New Delhi — The Information and Broadcasting Ministry has issued show-cause notice to three television news channels over coverage of the hanging of 1993 Mumbai blasts convict Yakub Memon.
Official sources said the ministry considered the coverage “inappropriate,” following which the broadcasters have been asked to explain how their coverage does not violate sections of the programming code.
Two of the broadcasters reportedly aired phone-in interviews of underworld figure Chhota Shakeel. The third apparently telecast remarks of Memon’s lawyer.
A unit of the I&B ministry, Electronic Media Monitoring Center, monitors the content of around 600 channels, reported India West..
Memon was hanged in Nagpur jail on July 30, hours after three Supreme Court judges rejected his final appeal.

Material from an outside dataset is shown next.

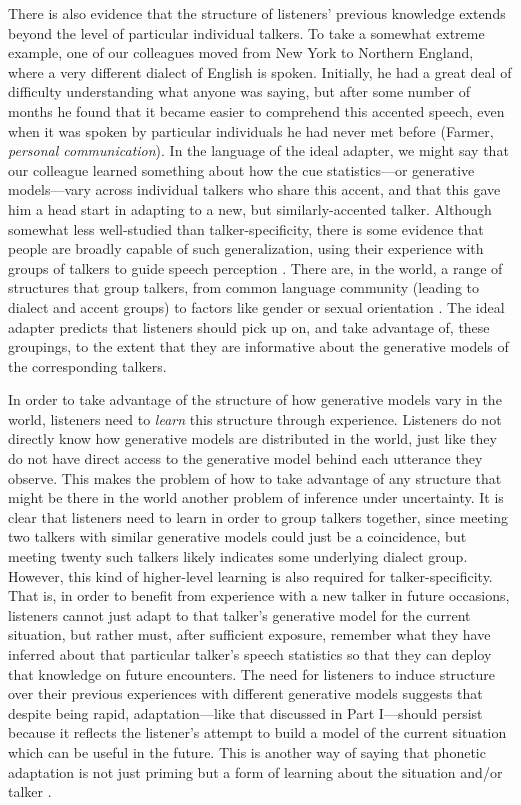 There is also evidence that the structure of listeners' previous knowledge extends beyond the level of particular individual talkers.  To take a somewhat extreme example, one of our colleagues moved from New York to Northern England, where a very different dialect of English is spoken.  Initially, he had a great deal of difficulty understanding what anyone was saying, but after some number of months he found that it became easier to comprehend this accented speech, even when it was spoken by particular individuals he had never met before (Farmer, \emph{personal communication}).  In the language of the ideal adapter, we might say that our colleague learned something about how the cue statistics---or generative models---vary across individual talkers who share this accent, and that this gave him a head start in adapting to a new, but similarly-accented talker.  Although somewhat less well-studied than talker-specificity, there is some evidence that people are broadly capable of such generalization, using their experience with groups of talkers to guide speech perception \autocite{Bradlow2008,Baese-berk2013,Creel2011,Johnson1999,Johnson2006,Niedzielski1999,Sidaras2009}.  There are, in the world, a range of structures that group talkers, from common language community (leading to dialect and accent groups) to factors like gender or sexual orientation \autocite{Munson2007}.
The ideal adapter predicts that listeners should pick up on, and take advantage of, these groupings, to the extent that they are informative about the generative models of the corresponding talkers.

In order to take advantage of the structure of how generative models vary in the world, listeners need to \emph{learn} this structure through experience.  Listeners do not directly know how generative models are distributed in the world, just like they do not have direct access to the generative model behind each utterance they observe.  This makes the problem of how to take advantage of any structure that might be there in the world another problem of inference under uncertainty.   It is clear that listeners need to learn in order to group talkers together, since meeting two talkers with similar generative models could just be a coincidence, but meeting twenty such talkers likely indicates some underlying dialect group.  However, this kind of higher-level learning is also required for talker-specificity.  That is, in order to benefit from experience with a new talker in future occasions, listeners cannot just adapt to that talker's generative model for the current situation, but rather must, after sufficient exposure, remember what they have inferred about that particular talker's speech statistics so that they can deploy that knowledge on future encounters.  The need for listeners to induce structure over their previous experiences with different generative models suggests that despite being rapid, adaptation---like that discussed in Part I---should persist because it reflects the listener's attempt to build a model of the current situation which can be useful in the future.  This is another way of saying that phonetic adaptation is not just priming but a form of learning about the situation and/or talker \autocite[among others]{Eisner2006,Kraljic2005,Kraljic2008a}.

He was convicted in 2007 on charges of funding the Mumbai blasts in 1993.
Meanwhile, the Editors Guild of India has condemned the Information and Broadcasting Ministry for issuing show cause notices to three TV news channels for their coverage related to Yakub Memon hanging and termed the action as “shocking” and called for immediate withdrawal of the notices.
The Guild’s President N. Ravi said in a statement that “it is shocking that the Information and Broadcasting Ministry should have issued notices to ABP News, NDTV and Aaj Tak for their coverage of the Yakub Memon issue under the cable TV regulations.
“Those regulations were never meant to be used to stop the free and vigorous discussion of matters of public interest however disagreeable the content might be to the government,” the statement said.
It said that “viewpoints unacceptable to the government ought not to be penalized on the specious plea that they would incite violence or spread hatred.”
The Guild said that “it is also time for a re-examination of the broadcasting regulations that on the face of it look over-broad and leave room for misuse in violation of the right to Freedom of Expression under Article 19 1(a) of the Constitution.”